This Lahore Chicken Curry hails from Pakistan and it's quite a wonderful curry indeed. It's one of the house favourites. The sauce is a triumph of flavour - it's little wonder there are seldom any leftovers.
The leftover Lahore
If, by chance there are leftovers, and I spot a container while rummaging through the freezer, I'll either snap it out at lightning speed or hide it under a packet of frozen peas so that Brendan, my other half doesn't find it.
As curries go, it's actually a really simple dish with not a lot of ingredients. Do not make the assumption, however, that this will not be insanely delicious. It's also quite high on the spice barometer, you can dial it back if you like, but I just love the hit of chilli this one brings.
It packs the most amazing flavours - nutty, earthy and quite impossibly fragrant.

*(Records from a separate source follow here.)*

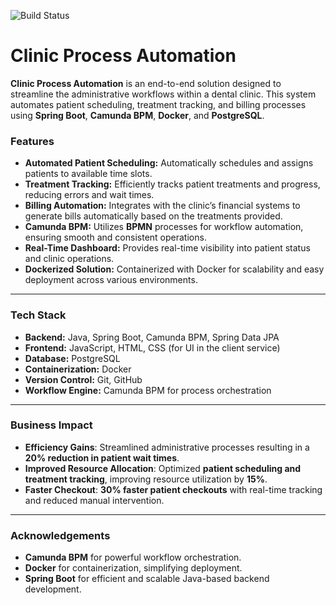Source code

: 
![Build Status](http://13.48.80.81:8083/job/clinic-process-automation-build-pipeline/badge/icon)


# Clinic Process Automation

**Clinic Process Automation** is an end-to-end solution designed to streamline the administrative workflows within a dental clinic. This system automates patient scheduling, treatment tracking, and billing processes using **Spring Boot**, **Camunda BPM**, **Docker**, and **PostgreSQL**.

### **Features**
- **Automated Patient Scheduling:** Automatically schedules and assigns patients to available time slots.
- **Treatment Tracking:** Efficiently tracks patient treatments and progress, reducing errors and wait times.
- **Billing Automation:** Integrates with the clinic’s financial systems to generate bills automatically based on the treatments provided.
- **Camunda BPM:** Utilizes **BPMN** processes for workflow automation, ensuring smooth and consistent operations.
- **Real-Time Dashboard:** Provides real-time visibility into patient status and clinic operations.
- **Dockerized Solution:** Containerized with Docker for scalability and easy deployment across various environments.

---

### **Tech Stack**
- **Backend:** Java, Spring Boot, Camunda BPM, Spring Data JPA
- **Frontend:** JavaScript, HTML, CSS (for UI in the client service)
- **Database:** PostgreSQL
- **Containerization:** Docker
- **Version Control:** Git, GitHub
- **Workflow Engine:** Camunda BPM for process orchestration

---

### **Business Impact**

- **Efficiency Gains**: Streamlined administrative processes resulting in a **20% reduction in patient wait times**.
- **Improved Resource Allocation**: Optimized **patient scheduling and treatment tracking**, improving resource utilization by **15%**.
- **Faster Checkout**: **30% faster patient checkouts** with real-time tracking and reduced manual intervention.

---

### **Acknowledgements**

- **Camunda BPM** for powerful workflow orchestration.
- **Docker** for containerization, simplifying deployment.
- **Spring Boot** for efficient and scalable Java-based backend development.
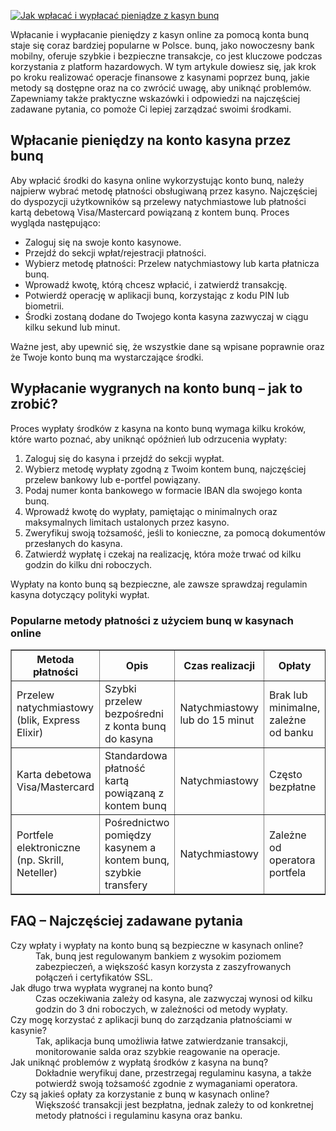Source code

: [![Jak wpłacać i wypłacać pieniądze z kasyn bunq](https://123-caf.pages.dev/gitsignup.png)](https://vrmoo.ru/Bt82HjjY)

<div>     <p>Wpłacanie i wypłacanie pieniędzy z kasyn online za pomocą konta bunq staje się coraz bardziej popularne w Polsce. bunq, jako nowoczesny bank mobilny, oferuje szybkie i bezpieczne transakcje, co jest kluczowe podczas korzystania z platform hazardowych. W tym artykule dowiesz się, jak krok po kroku realizować operacje finansowe z kasynami poprzez bunq, jakie metody są dostępne oraz na co zwrócić uwagę, aby uniknąć problemów. Zapewniamy także praktyczne wskazówki i odpowiedzi na najczęściej zadawane pytania, co pomoże Ci lepiej zarządzać swoimi środkami.</p>      <h2>Wpłacanie pieniędzy na konto kasyna przez bunq</h2>   <p>Aby wpłacić środki do kasyna online wykorzystując konto bunq, należy najpierw wybrać metodę płatności obsługiwaną przez kasyno. Najczęściej do dyspozycji użytkowników są przelewy natychmiastowe lub płatności kartą debetową Visa/Mastercard powiązaną z kontem bunq. Proces wygląda następująco:</p>   <ul>     <li>Zaloguj się na swoje konto kasynowe.</li>     <li>Przejdź do sekcji wpłat/rejestracji płatności.</li>     <li>Wybierz metodę płatności: Przelew natychmiastowy lub karta płatnicza bunq.</li>     <li>Wprowadź kwotę, którą chcesz wpłacić, i zatwierdź transakcję.</li>     <li>Potwierdź operację w aplikacji bunq, korzystając z kodu PIN lub biometrii.</li>     <li>Środki zostaną dodane do Twojego konta kasyna zazwyczaj w ciągu kilku sekund lub minut.</li>   </ul>   <p>Ważne jest, aby upewnić się, że wszystkie dane są wpisane poprawnie oraz że Twoje konto bunq ma wystarczające środki.</p>    <h2>Wypłacanie wygranych na konto bunq – jak to zrobić?</h2>   <p>Proces wypłaty środków z kasyna na konto bunq wymaga kilku kroków, które warto poznać, aby uniknąć opóźnień lub odrzucenia wypłaty:</p>   <ol>     <li>Zaloguj się do kasyna i przejdź do sekcji wypłat.</li>     <li>Wybierz metodę wypłaty zgodną z Twoim kontem bunq, najczęściej przelew bankowy lub e-portfel powiązany.</li>     <li>Podaj numer konta bankowego w formacie IBAN dla swojego konta bunq.</li>     <li>Wprowadź kwotę do wypłaty, pamiętając o minimalnych oraz maksymalnych limitach ustalonych przez kasyno.</li>     <li>Zweryfikuj swoją tożsamość, jeśli to konieczne, za pomocą dokumentów przesłanych do kasyna.</li>     <li>Zatwierdź wypłatę i czekaj na realizację, która może trwać od kilku godzin do kilku dni roboczych.</li>   </ol>   <p>Wypłaty na konto bunq są bezpieczne, ale zawsze sprawdzaj regulamin kasyna dotyczący polityki wypłat.</p>      <h3>Popularne metody płatności z użyciem bunq w kasynach online</h3>   <table border="1" cellpadding="6" cellspacing="0" style="border-collapse: collapse; width: 100%;">     <thead>       <tr>         <th>Metoda płatności</th>         <th>Opis</th>         <th>Czas realizacji</th>         <th>Opłaty</th>       </tr>     </thead>     <tbody>       <tr>         <td>Przelew natychmiastowy (blik, Express Elixir)</td>         <td>Szybki przelew bezpośredni z konta bunq do kasyna</td>         <td>Natychmiastowy lub do 15 minut</td>         <td>Brak lub minimalne, zależne od banku</td>       </tr>       <tr>         <td>Karta debetowa Visa/Mastercard</td>         <td>Standardowa płatność kartą powiązaną z kontem bunq</td>         <td>Natychmiastowy</td>         <td>Często bezpłatne</td>       </tr>       <tr>         <td>Portfele elektroniczne (np. Skrill, Neteller)</td>         <td>Pośrednictwo pomiędzy kasynem a kontem bunq, szybkie transfery</td>         <td>Natychmiastowy</td>         <td>Zależne od operatora portfela</td>       </tr>     </tbody>   </table>    <h2>FAQ – Najczęściej zadawane pytania</h2>   <dl>     <dt>Czy wpłaty i wypłaty na konto bunq są bezpieczne w kasynach online?</dt>     <dd>Tak, bunq jest regulowanym bankiem z wysokim poziomem zabezpieczeń, a większość kasyn korzysta z zaszyfrowanych połączeń i certyfikatów SSL.</dd>      <dt>Jak długo trwa wypłata wygranej na konto bunq?</dt>     <dd>Czas oczekiwania zależy od kasyna, ale zazwyczaj wynosi od kilku godzin do 3 dni roboczych, w zależności od metody wypłaty.</dd>      <dt>Czy mogę korzystać z aplikacji bunq do zarządzania płatnościami w kasynie?</dt>     <dd>Tak, aplikacja bunq umożliwia łatwe zatwierdzanie transakcji, monitorowanie salda oraz szybkie reagowanie na operacje.</dd>      <dt>Jak uniknąć problemów z wypłatą środków z kasyna na bunq?</dt>     <dd>Dokładnie weryfikuj dane, przestrzegaj regulaminu kasyna, a także potwierdź swoją tożsamość zgodnie z wymaganiami operatora.</dd>      <dt>Czy są jakieś opłaty za korzystanie z bunq w kasynach online?</dt>     <dd>Większość transakcji jest bezpłatna, jednak zależy to od konkretnej metody płatności i regulaminu kasyna oraz banku.</dd>   </dl> </div>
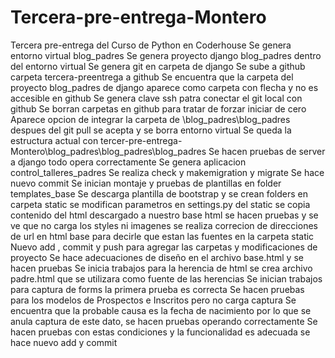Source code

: # Tercera-pre-entrega-Montero
Tercera pre-entrega del Curso de Python en Coderhouse
Se genera entorno virtual blog_padres
Se genera proyecto django blog_padres dentro del entorno virtual
Se genera git en carpeta de django
Se sube a github carpeta tercera-preentrega a github
Se encuentra que la carpeta del proyecto blog_padres de django aparece como carpeta con flecha y no es accesible en github
Se genera clave ssh patra conectar el git local con github
Se borran carpetas en github para tratar de forzar iniciar de cero
Aparece opcion de integrar la carpeta de \blog_padres\blog_padres despues del git pull se acepta y se borra entorno virtual
Se queda la estructura actual con tercer-pre-entrega-Montero\blog_padres\blog_padres\blog_padres
Se hacen pruebas de server a django todo opera correctamente
Se genera aplicacion control_talleres_padres
Se realiza check y makemigration y migrate
Se hace nuevo commit
Se inician montaje y pruebas de plantillas en folder templates_base
Se descarga plantilla de bootstrap y se crean folders en carpeta static
se modifican parametros en settings.py del static
se copia contenido del html descargado a nuestro base html
se hacen pruebas y se ve que no carga los styles ni imagenes
se realiza correcion de direcciones de url en html base para decirle que estan las fuentes en la carpeta static
Nuevo add , commit y push para agregar las carpetas y modificaciones de proyecto
Se hace adecuaciones de diseño en el archivo base.html y se hacen pruebas
Se inicia trabajos para la herencia de html se crea archivo padre.html que se utilizara como fuente de las herencias
Se inician trabajos para captura de forms la primera prueba es correcta
Se hacen pruebas para los modelos de Prospectos e Inscritos pero no carga captura
Se encuentra que la probable causa es la fecha de nacimiento por lo que se anula captura de este dato, se hacen pruebas operando correctamente
Se hacen pruebas con estas condiciones y la funcionalidad es adecuada se hace nuevo add y commit

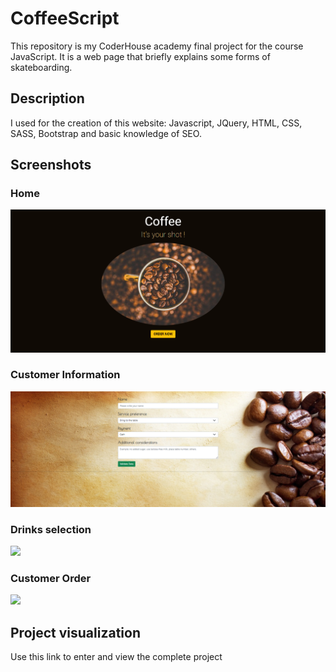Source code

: # CoffeeScript

This repository is my CoderHouse academy final project for the course JavaScript. It is a web page that briefly explains some forms of skateboarding.

## Description

I used for the creation of this website: Javascript, JQuery, HTML, CSS, SASS, Bootstrap and basic knowledge of SEO.

## Screenshots

### Home
![](imagenes/PORTADA1.png)

### Customer Information
![](imagenes/PORTADA2.png)

### Drinks selection
![](images/PORTADA3.png)

### Customer Order
![](images/PORTADA4.png)

## Project visualization

Use this link to enter and view the complete project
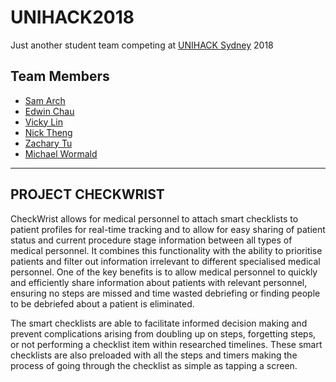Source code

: # UNIHACK2018

Just another student team competing at [UNIHACK Sydney](https://unihack.net/sydney/) 2018

## Team Members
- [Sam Arch](https://github.com/SamArch27)
- [Edwin Chau](https://github.com/edwinchau)
- [Vicky Lin](https://github.com/vicky1in)
- [Nick Theng](https://github.com/Nick421)
- [Zachary Tu](https://github.com/ZacIsTerrible)
- [Michael Wormald](https://github.com/MendicantTanget)

***

## PROJECT CHECKWRIST
CheckWrist allows for medical personnel to attach smart checklists to patient profiles for real-time tracking and to allow for easy sharing of patient status and current procedure stage information between all types of medical personnel. It combines this functionality with the ability to prioritise patients and filter out information irrelevant to different specialised medical personnel. One of the key benefits is to allow medical personnel to quickly and efficiently share information about patients with relevant personnel, ensuring no steps are missed and time wasted debriefing or finding people to be debriefed about a patient is eliminated. 

The smart checklists are able to facilitate informed decision making and prevent complications arising from doubling up on steps, forgetting steps, or not performing a checklist item within researched timelines. These smart checklists are also preloaded with all the steps and timers making the process of going through the checklist as simple as tapping a screen.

The first time I cooked this, I didn't actually hold out much hope as I thought it may be a little bland, so made another house favourite, Lamb Madras Curry as a back-up - but we were so enamoured with the Lahore curry, that the Madras didn't even get eaten.
I love the use of chana daal (typical of a Northern Indian & Pakistani style sauces) - it brings such an overt nuttiness to the sauce while helping to thicken the gravy.

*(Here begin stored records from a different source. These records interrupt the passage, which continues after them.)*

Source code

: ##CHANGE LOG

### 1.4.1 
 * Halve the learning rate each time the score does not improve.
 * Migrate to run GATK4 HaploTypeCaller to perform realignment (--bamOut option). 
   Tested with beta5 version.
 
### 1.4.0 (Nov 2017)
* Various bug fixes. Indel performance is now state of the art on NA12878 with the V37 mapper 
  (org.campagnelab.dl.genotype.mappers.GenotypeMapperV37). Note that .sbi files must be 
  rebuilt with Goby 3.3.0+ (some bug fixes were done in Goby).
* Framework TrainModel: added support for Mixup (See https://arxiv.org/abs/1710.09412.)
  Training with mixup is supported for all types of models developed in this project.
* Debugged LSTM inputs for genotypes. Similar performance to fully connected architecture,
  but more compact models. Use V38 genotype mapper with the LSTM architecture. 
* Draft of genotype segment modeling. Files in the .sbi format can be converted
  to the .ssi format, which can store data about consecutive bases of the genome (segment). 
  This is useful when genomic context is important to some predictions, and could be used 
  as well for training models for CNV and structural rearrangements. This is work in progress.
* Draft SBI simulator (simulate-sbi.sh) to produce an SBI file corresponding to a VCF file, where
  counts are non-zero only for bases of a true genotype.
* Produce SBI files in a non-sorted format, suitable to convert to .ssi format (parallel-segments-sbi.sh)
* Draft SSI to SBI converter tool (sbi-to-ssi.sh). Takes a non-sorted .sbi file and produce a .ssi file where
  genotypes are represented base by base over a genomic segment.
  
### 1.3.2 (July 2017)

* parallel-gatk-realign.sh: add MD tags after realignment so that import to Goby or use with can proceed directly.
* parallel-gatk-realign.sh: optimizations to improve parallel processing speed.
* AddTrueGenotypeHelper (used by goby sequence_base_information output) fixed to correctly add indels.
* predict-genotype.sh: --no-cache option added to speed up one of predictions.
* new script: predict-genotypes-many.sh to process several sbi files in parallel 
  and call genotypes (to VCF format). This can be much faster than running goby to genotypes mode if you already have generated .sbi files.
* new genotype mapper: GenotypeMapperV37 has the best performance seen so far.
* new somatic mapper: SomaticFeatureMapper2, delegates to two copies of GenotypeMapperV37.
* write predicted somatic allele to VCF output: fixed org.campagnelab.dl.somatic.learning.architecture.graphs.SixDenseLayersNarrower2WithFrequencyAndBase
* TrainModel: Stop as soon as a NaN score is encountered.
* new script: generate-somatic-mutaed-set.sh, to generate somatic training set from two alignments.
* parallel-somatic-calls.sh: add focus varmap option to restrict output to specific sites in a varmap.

Bread or rice? You decide.
The sauce is quite dry, compared to a Southern Indian sauce, which makes it a perfect candidate for the accompaniment of breads instead of rice - it holds its own and is very 'scoopable' if such a word exists?
I do like Basmati though, so on this occasion I served it with rice. Unfortunately, this time no leftovers so I'm just going to have to make it again soon because I'm already sad that there's not a portion in my freezer to hide from anyone.

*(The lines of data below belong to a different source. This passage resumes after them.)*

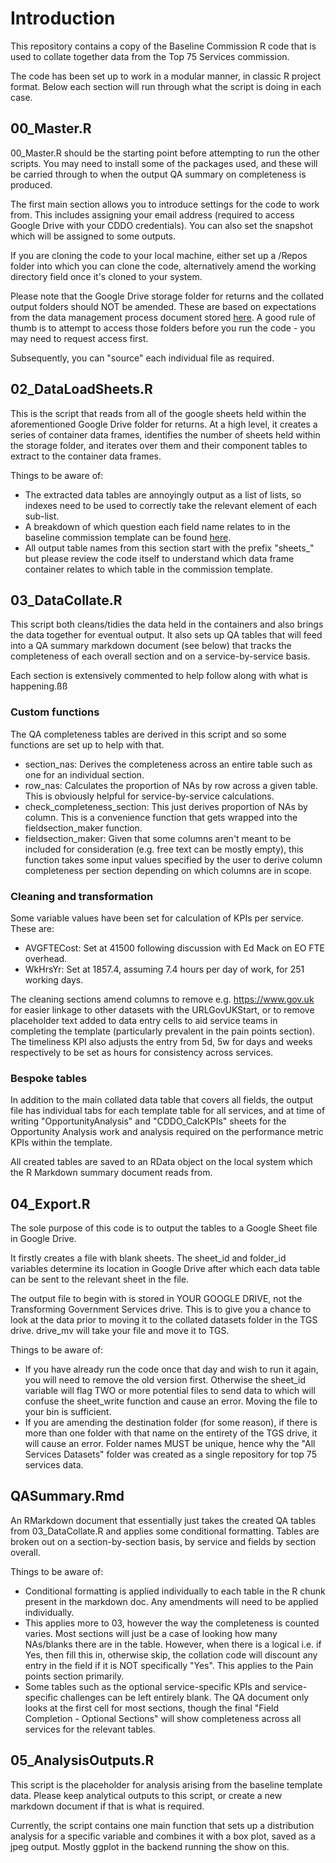 # Introduction

This repository contains a copy of the Baseline Commission R code that is 
used to collate together data from the Top 75 Services commission.

The code has been set up to work in a modular manner, in classic R project 
format. Below each section will run through what the script is doing in 
each case.

## 00_Master.R

00_Master.R should be the starting point before attempting to run the other 
scripts. You may need to install some of the packages used, and these will be 
carried through to when the output QA summary on completeness is produced.

The first main section allows you to introduce settings for the code to work 
from. This includes assigning your email address (required to access Google 
Drive with your CDDO credentials). You can also set the snapshot which will 
be assigned to some outputs.

If you are cloning the code to your local machine, either set up a /Repos 
folder into which you can clone the code, alternatively amend the working 
directory field once it's cloned to your system.

Please note that the Google Drive storage folder for returns and the collated 
output folders should NOT be amended. These are based on expectations from the
data management process document stored [here](https://docs.google.com/document/d/1DScBh7fYkMnF-vLAReS4IXXPfMzUKQ0NJ4I34gl1bYM/edit). A good rule of thumb is to 
attempt to access those folders before you run the code \- you may need to 
request access first.

Subsequently, you can "source" each individual file as required.

## 02_DataLoadSheets.R

This is the script that reads from all of the google sheets held within the 
aforementioned Google Drive folder for returns. At a high level, it creates a 
series of container data frames, identifies the number of sheets held within the 
storage folder, and iterates over them and their component tables to extract to the 
container data frames.

Things to be aware of:

- The extracted data tables are annoyingly output as a list of lists, so 
indexes need to be used to correctly take the relevant element of each sub-list.
- A breakdown of which question each field name relates to in the baseline commission 
template can be found [here](https://docs.google.com/spreadsheets/d/1cEdgBv2dQEUVoZRechZKynrt8IS86IoMMldNiPKmnMA/edit#gid=0).
- All output table names from this section start with the prefix "sheets_" 
but please review the code itself to understand which data frame container 
relates to which table in the commission template.

## 03_DataCollate.R

This script both cleans/tidies the data held in the containers and also 
brings the data together for eventual output. It also sets up QA tables that
will feed into a QA summary markdown document (see below) that tracks the 
completeness of each overall section and on a service-by-service basis.

Each section is extensively commented to help follow along with what is happening.ßß

### Custom functions
The QA completeness tables are derived in this script and so some functions 
are set up to help with that.

- section_nas: Derives the completeness across an entire table such as one
for an individual section.
- row_nas: Calculates the proportion of NAs by row across a given table. 
This is obviously helpful for service-by-service calculations.
- check_completeness_section: This just derives proportion of NAs by 
column. This is a convenience function that gets wrapped into the fieldsection_maker 
function.
- fieldsection_maker: Given that some columns aren't meant to be included 
for consideration (e.g. free text can be mostly empty), this function takes 
some input values specified by the user to derive column completeness per 
section depending on which columns are in scope.

### Cleaning and transformation

Some variable values have been set for calculation of KPIs per service. These are:

- AVGFTECost: Set at 41500 following discussion with Ed Mack on EO FTE overhead.
- WkHrsYr: Set at 1857.4, assuming 7.4 hours per day of work, for 251 working days.

The cleaning sections amend columns to remove e.g. https://www.gov.uk for easier 
linkage to other datasets with the URLGovUKStart, or to remove placeholder 
text added to data entry cells to aid service teams in completing the template 
(particularly prevalent in the pain points section). The timeliness KPI 
also adjusts the entry from 5d, 5w for days and weeks respectively to be 
set as hours for consistency across services.

### Bespoke tables

In addition to the main collated data table that covers all fields, the 
output file has individual tabs for each template table for all services, 
and at time of writing "OpportunityAnalysis" and "CDDO_CalcKPIs" sheets for 
the Opportunity Analysis work and analysis required on the performance metric 
KPIs within the template.

All created tables are saved to an RData object on the local system which 
the R Markdown summary document reads from.

## 04_Export.R

The sole purpose of this code is to output the tables to a Google Sheet 
file in Google Drive.

It firstly creates a file with blank sheets. The sheet_id and folder_id variables 
determine its location in Google Drive after which each data table can be sent to 
the relevant sheet in the file. 

The output file to begin with is stored in YOUR GOOGLE DRIVE, not the 
Transforming Government Services drive. This is to give you a chance to look 
at the data prior to moving it to the collated datasets folder in the TGS drive.
drive_mv will take your file and move it to TGS.

Things to be aware of:

- If you have already run the code once that day and wish to run it again, 
you will need to remove the old version first. Otherwise the sheet_id variable 
will flag TWO or more potential files to send data to which will confuse the
sheet_write function and cause an error. Moving the file to your bin is sufficient.
- If you are amending the destination folder (for some reason), if there is more 
than one folder with that name on the entirety of the TGS drive, it will 
cause an error. Folder names MUST be unique, hence why the "All Services Datasets" 
folder was created as a single repository for top 75 services data.

## QASummary.Rmd

An RMarkdown document that essentially just takes the created QA tables from
03_DataCollate.R and applies some conditional formatting. Tables are broken out 
on a section-by-section basis, by service and fields by section overall.

Things to be aware of:

- Conditional formatting is applied individually to each table in the R chunk 
present in the markdown doc. Any amendments will need to be applied individually.
- This applies more to 03, however the way the completeness is counted varies. 
Most sections will just be a case of looking how many NAs/blanks there are in 
the table. However, when there is a logical i.e. if Yes, then fill this in, 
otherwise skip, the collation code will discount any entry in the field if it 
is NOT specifically "Yes". This applies to the Pain points section primarily.
- Some tables such as the optional service-specific KPIs and service-specific 
challenges can be left entirely blank. The QA document only looks at the first 
cell for most sections, though the final "Field Completion - Optional Sections"
will show completeness across all services for the relevant tables.

## 05_AnalysisOutputs.R

This script is the placeholder for analysis arising from the baseline template 
data. Please keep analytical outputs to this script, or create a new 
markdown document if that is what is required.

Currently, the script contains one main function that sets up a distribution 
analysis for a specific variable and combines it with a box plot, saved 
as a jpeg output. Mostly ggplot in the backend running the show on this.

How to make my Lahore Chicken Curry
- 600 g boneless, skinless chicken thighs (cut into chunks)
- 6 whole black peppercorns
- 1 bay leaf
- 4 cloves
- 100 g Chana Daal (yellow split peas)
- 2 tbsp ghee (or vegetable oil)
- 1 large onion (thinly sliced)
- 4 garlic cloves (chopped)
- 1 tsp salt
- 1 small cinnamon stick
- 2 tsp coriander powder
- 1/2 tsp cayenne pepper
- 1/2 tsp turmeric powder
- Add the chana daal to a pan and cover with around 500ml water. Bring to a boil and simmer gently for 30-40 minutes until soft. Drain them of half their cooking liquid.
- In the meantime, In a large pan, heat the ghee and fry the onions over a moderate heat with the bay leaf, peppercorns and cloves for 5-7 minutes - until golden and soft.
- Add the chicken pieces, garlic, cinnamon, salt, coriander powder, cayenne and turmeric and fry for a further 5 minutes.
- Add 400-500ml warm water, enough to cover the chicken well. Bring this to the boil, reduce heat and simmer for 20 minutes, partially covered.
- Add the lentils in their remaining cooking liquid and cook, uncovered for another 20 minutes until the sauce has thickened. Lentils can be a little temperamental and absorb differently so, If it's a little thick, add a touch of water. If it's too thin, let it cook for a little longer. You want a fair amount of sauce, but not too watery. Check seasoning and serve with lots of fluffy basmati rice or a pile of hot roti, chapati or naan.